Was macht ein gutes Service-Storyboard aus?
Ein wirkungsvolles Service-Storyboard hat fünf Elemente [1] [3]:
1. Einen konkreten Protagonisten. Nicht “der Kunde”, sondern eine Person mit Name, Alter, Kontext und einem spezifischen Bedürfnis. “Maria, 34, Produktmanagerin bei einem Automobilzulieferer, will zum ersten Mal die neue Banking-App nutzen, um eine Firmenüberweisung zu tätigen.” Je konkreter der Protagonist, desto stärker die Empathie.
2. Einen Auslöser. Was setzt die Geschichte in Gang? Welches Ereignis bringt den Protagonisten dazu, den Service zu nutzen? “Maria hat eine Rechnung auf dem Schreibtisch, die heute bezahlt werden muss.”
3. Eine Sequenz von 6-12 Schlüsselmomenten. Jedes Panel zeigt einen Moment der Service-Erfahrung. Zu wenige Panels (unter 6) lassen die Übergänge aus. Zu viele (über 12) machen das Storyboard unlesbar und verleiten zu Detailverliebtheit [1].
4. Einen emotionalen Bogen. Die Geschichte muss eine emotionale Entwicklung zeigen — von der Ausgangslage über den Tiefpunkt (oder Höhepunkt) bis zum Ergebnis. Emotionen werden sichtbar in Gesichtsausdrücken, Körpersprache und Kontextdetails — nicht in Emoticons oder Emoji.
5. Frontstage und Backstage (optional, aber empfehlenswert). Die obere Hälfte jedes Panels zeigt, was der Kunde erlebt. Die untere Hälfte zeigt, was die Organisation tut, um diesen Moment zu ermöglichen. Diese Dualität verknüpft das Storyboard mit dem Service Blueprint und macht organisatorische Voraussetzungen sichtbar.

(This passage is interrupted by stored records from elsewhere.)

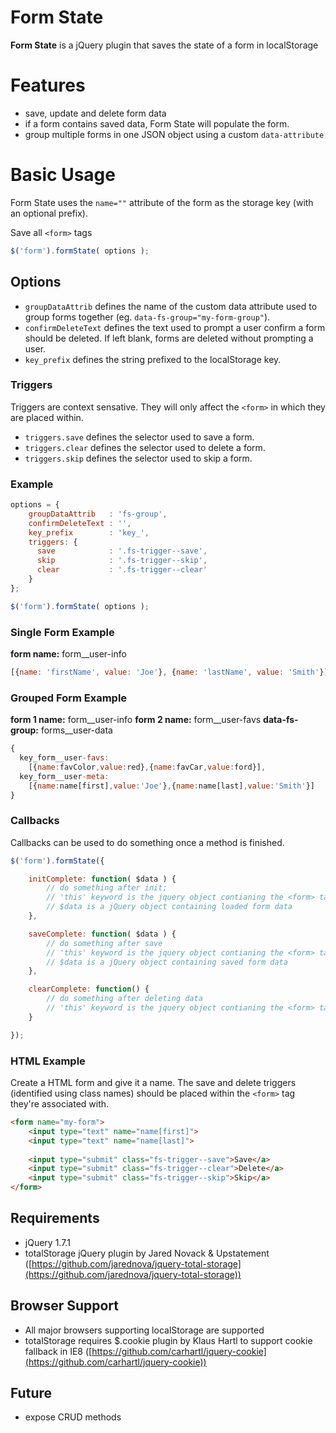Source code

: # Form State

**Form State** is a jQuery plugin that saves the state of a form in localStorage

# Features
* save, update and delete form data
* if a form contains saved data, Form State will populate the form.
* group multiple forms in one JSON object using a custom ```data-attribute```

# Basic Usage
Form State uses the ```name=""``` attribute of the form as the storage key (with an optional prefix).

Save all ```<form>``` tags
```javascript
$('form').formState( options );
```

## Options
* ```groupDataAttrib``` defines the name of the custom data attribute used to group forms together (eg. ```data-fs-group="my-form-group"```).
* ```confirmDeleteText``` defines the text used to prompt a user confirm a form should be deleted. If left blank, forms are deleted without prompting a user.
* ```key_prefix``` defines the string prefixed to the localStorage key.

### Triggers
Triggers are context sensative. They will only affect the ```<form>``` in which they are placed within.
* ```triggers.save``` defines the selector used to save a form.
* ```triggers.clear``` defines the selector used to delete a form.
* ```triggers.skip``` defines the selector used to skip a form.

### Example
```javascript
options = {
    groupDataAttrib   : 'fs-group',
    confirmDeleteText : '',
    key_prefix        : 'key_',
    triggers: {
      save            : '.fs-trigger--save',
      skip            : '.fs-trigger--skip',
      clear           : '.fs-trigger--clear'
    }
};

$('form').formState( options );
```

### Single Form Example
**form name:** form__user-info
```javascript
[{name: 'firstName', value: 'Joe'}, {name: 'lastName', value: 'Smith'}]
```
### Grouped Form Example
**form 1 name:** form__user-info
**form 2 name:** form__user-favs
**data-fs-group:** forms__user-data
```javascript
{ 
  key_form__user-favs:
    [{name:favColor,value:red},{name:favCar,value:ford}],
  key_form__user-meta:
    [{name:name[first],value:'Joe'},{name:name[last],value:'Smith'}]
}
```

### Callbacks
Callbacks can be used to do something once a method is finished. 
```javascript
$('form').formState({

    initComplete: function( $data ) {
        // do something after init;
        // 'this' keyword is the jquery object contianing the <form> tag
        // $data is a jQuery object containing loaded form data 
    },

    saveComplete: function( $data ) {
        // do something after save
        // 'this' keyword is the jquery object contianing the <form> tag
        // $data is a jQuery object containing saved form data 
    },

    clearComplete: function() {
        // do something after deleting data
        // 'this' keyword is the jquery object contianing the <form> tag
    }

});
```

### HTML Example
Create a HTML form and give it a name. The save and delete triggers (identified using class names) should be placed within the ```<form>``` tag they're associated with.
```html
<form name="my-form">
    <input type="text" name="name[first]">
    <input type="text" name="name[last]">
    
    <input type="submit" class="fs-trigger--save">Save</a>
    <input type="submit" class="fs-trigger--clear">Delete</a>
    <input type="submit" class="fs-trigger--skip">Skip</a>
</form>
```

## Requirements
* jQuery 1.7.1
* totalStorage jQuery plugin by Jared Novack & Upstatement
([https://github.com/jarednova/jquery-total-storage](https://github.com/jarednova/jquery-total-storage))

## Browser Support
* All major browsers supporting localStorage are supported
* totalStorage requires $.cookie plugin by Klaus Hartl to support cookie fallback in IE8
([https://github.com/carhartl/jquery-cookie](https://github.com/carhartl/jquery-cookie))

## Future
* expose CRUD methods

Zeichenqualität ist irrelevant
Dieser Punkt kann nicht oft genug betont werden: Ein Storyboard muss nicht schön sein. IDEO formuliert: Low-Fidelity-Prototypen laden zu ehrlichem Feedback ein, weil sie veränderbar aussehen [4]. Je professioneller ein Storyboard aussieht, desto weniger Kritik erhält es — nicht weil es besser ist, sondern weil es “fertig” wirkt. Strichmännchen funktionieren. Kritzeleien funktionieren. Was zählt, ist die Klarheit der Geschichte, nicht die Qualität der Zeichnung.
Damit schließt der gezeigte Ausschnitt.